I have written an Akka application which takes input from Kafka and then processes the data with sharded actors and output to Kafka.
But in some occasions the sharded regions can't handle the load, and I get:
You should probably implement flow control to avoid flooding the remote connection.
How can I implement backpressure in this chain/flow?
Kafka Consumer -> Shared Actors -> Kafka Producer
Some fragments from the code:
ReactiveKafka kafka = new ReactiveKafka();
Subscriber subscriber = kafka.publish(pp, system);
ActorRef kafkaWriterActor = (ActorRef) Source.actorRef(10000, OverflowStrategy.dropHead())
.map(ix -> KeyValueProducerMessage.apply(Integer.toString(ix.hashCode()), ix))
.to(Sink.fromSubscriber(subscriber))
.run(materializer);
ConsumerProperties cp = new PropertiesBuilder.Consumer(brokerList, intopic, consumergroup, new ByteArrayDeserializer(), new NgMsgDecoder())

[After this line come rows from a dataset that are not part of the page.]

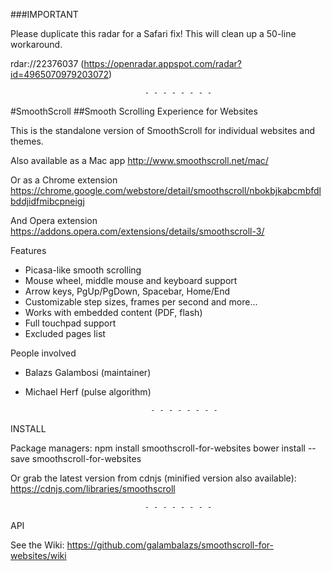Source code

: ###IMPORTANT

Please duplicate this radar for a Safari fix! 
This will clean up a 50-line workaround.

  rdar://22376037 (https://openradar.appspot.com/radar?id=4965070979203072)

                                  - - - - - - - - 

#SmoothScroll
##Smooth Scrolling Experience for Websites

This is the standalone version of SmoothScroll for individual websites and themes.

Also available as a Mac app
  http://www.smoothscroll.net/mac/

Or as a Chrome extension
  https://chrome.google.com/webstore/detail/smoothscroll/nbokbjkabcmbfdlbddjidfmibcpneigj

And Opera extension
  https://addons.opera.com/extensions/details/smoothscroll-3/

Features
- Picasa-like smooth scrolling
- Mouse wheel, middle mouse and keyboard support
- Arrow keys, PgUp/PgDown, Spacebar, Home/End
- Customizable step sizes, frames per second and more...
- Works with embedded content (PDF, flash)
- Full touchpad support
- Excluded pages list

People involved
- Balazs Galambosi (maintainer)
- Michael Herf     (pulse algorithm)

                                  - - - - - - - - 

INSTALL

Package managers:
  npm install smoothscroll-for-websites
  bower install --save smoothscroll-for-websites

Or grab the latest version from cdnjs (minified version also available): 
  https://cdnjs.com/libraries/smoothscroll

                                  - - - - - - - - 

API

See the Wiki: https://github.com/galambalazs/smoothscroll-for-websites/wiki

.build().consumerTimeoutMs(5000).commitInterval(Duration.create(60, TimeUnit.SECONDS)).readFromEndOfStream();
Publisher<ConsumerRecord<byte[], StreamEvent>> publisher = kafka.consume(cp,system);
ActorRef streamActor = ClusterSharding.get(system).start("StreamActor",
Props.create(StreamActor.class, synctime), ClusterShardingSettings.create(system), messageExtractor);
shardRegionTypenames.add("StreamActor");
Source.fromPublisher(publisher)
.runWith(Sink.foreach(msg -> {
streamActor.tell(msg.value(),ActorRef.noSender());
}), materializer);